(Dataset entries)
________________________
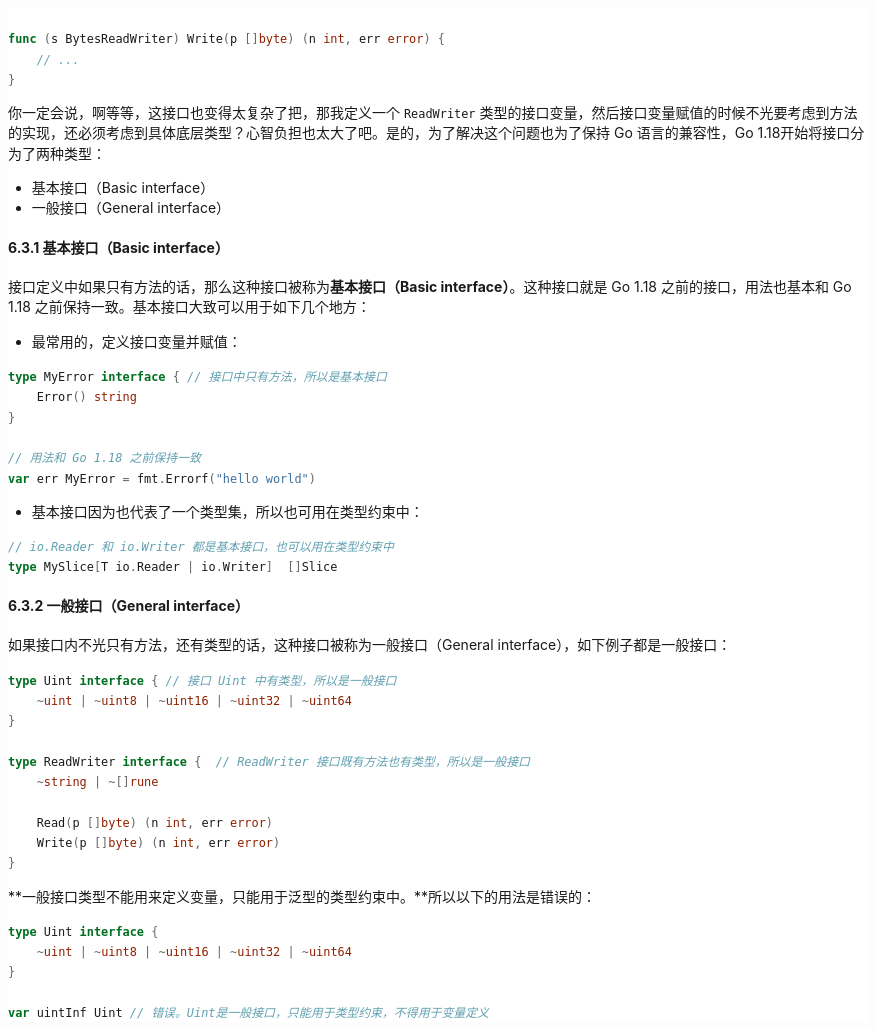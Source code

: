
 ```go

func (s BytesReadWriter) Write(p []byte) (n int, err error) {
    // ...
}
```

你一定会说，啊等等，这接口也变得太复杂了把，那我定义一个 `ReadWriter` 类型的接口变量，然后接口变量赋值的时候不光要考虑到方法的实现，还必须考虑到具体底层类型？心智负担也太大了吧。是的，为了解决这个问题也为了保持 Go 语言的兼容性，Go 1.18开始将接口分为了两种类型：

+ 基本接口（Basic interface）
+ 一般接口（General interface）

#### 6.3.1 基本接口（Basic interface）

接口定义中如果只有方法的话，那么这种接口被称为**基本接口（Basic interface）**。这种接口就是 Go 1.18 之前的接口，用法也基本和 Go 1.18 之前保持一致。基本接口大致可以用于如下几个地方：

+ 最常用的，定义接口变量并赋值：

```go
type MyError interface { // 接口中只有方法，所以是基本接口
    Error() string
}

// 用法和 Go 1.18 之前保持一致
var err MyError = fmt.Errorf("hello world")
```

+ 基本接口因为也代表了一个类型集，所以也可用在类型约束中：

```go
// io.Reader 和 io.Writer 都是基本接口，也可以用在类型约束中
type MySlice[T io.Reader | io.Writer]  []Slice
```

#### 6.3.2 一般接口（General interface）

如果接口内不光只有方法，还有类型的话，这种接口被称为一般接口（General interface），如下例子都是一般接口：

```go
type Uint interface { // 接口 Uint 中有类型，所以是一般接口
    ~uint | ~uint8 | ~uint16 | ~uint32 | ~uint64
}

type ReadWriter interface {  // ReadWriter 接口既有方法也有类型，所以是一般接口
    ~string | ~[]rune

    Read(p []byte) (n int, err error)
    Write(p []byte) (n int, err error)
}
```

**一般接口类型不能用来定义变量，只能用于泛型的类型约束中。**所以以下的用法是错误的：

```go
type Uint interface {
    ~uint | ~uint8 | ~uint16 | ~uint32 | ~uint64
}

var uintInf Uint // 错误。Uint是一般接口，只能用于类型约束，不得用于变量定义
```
________________________
PROBLEM
From the first line to the last, repeat the records exactly, leaving out the pictures.

EXERCISE SOLUTION
Source code

:
 ```go

func (s BytesReadWriter) Write(p []byte) (n int, err error) {
    // ...
}
```

你一定会说，啊等等，这接口也变得太复杂了把，那我定义一个 `ReadWriter` 类型的接口变量，然后接口变量赋值的时候不光要考虑到方法的实现，还必须考虑到具体底层类型？心智负担也太大了吧。是的，为了解决这个问题也为了保持 Go 语言的兼容性，Go 1.18开始将接口分为了两种类型：

+ 基本接口（Basic interface）
+ 一般接口（General interface）

#### 6.3.1 基本接口（Basic interface）

接口定义中如果只有方法的话，那么这种接口被称为**基本接口（Basic interface）**。这种接口就是 Go 1.18 之前的接口，用法也基本和 Go 1.18 之前保持一致。基本接口大致可以用于如下几个地方：

+ 最常用的，定义接口变量并赋值：

```go
type MyError interface { // 接口中只有方法，所以是基本接口
    Error() string
}

// 用法和 Go 1.18 之前保持一致
var err MyError = fmt.Errorf("hello world")
```

+ 基本接口因为也代表了一个类型集，所以也可用在类型约束中：

```go
// io.Reader 和 io.Writer 都是基本接口，也可以用在类型约束中
type MySlice[T io.Reader | io.Writer]  []Slice
```

#### 6.3.2 一般接口（General interface）

如果接口内不光只有方法，还有类型的话，这种接口被称为一般接口（General interface），如下例子都是一般接口：

```go
type Uint interface { // 接口 Uint 中有类型，所以是一般接口
    ~uint | ~uint8 | ~uint16 | ~uint32 | ~uint64
}

type ReadWriter interface {  // ReadWriter 接口既有方法也有类型，所以是一般接口
    ~string | ~[]rune

    Read(p []byte) (n int, err error)
    Write(p []byte) (n int, err error)
}
```

**一般接口类型不能用来定义变量，只能用于泛型的类型约束中。**所以以下的用法是错误的：

```go
type Uint interface {
    ~uint | ~uint8 | ~uint16 | ~uint32 | ~uint64
}

var uintInf Uint // 错误。Uint是一般接口，只能用于类型约束，不得用于变量定义
```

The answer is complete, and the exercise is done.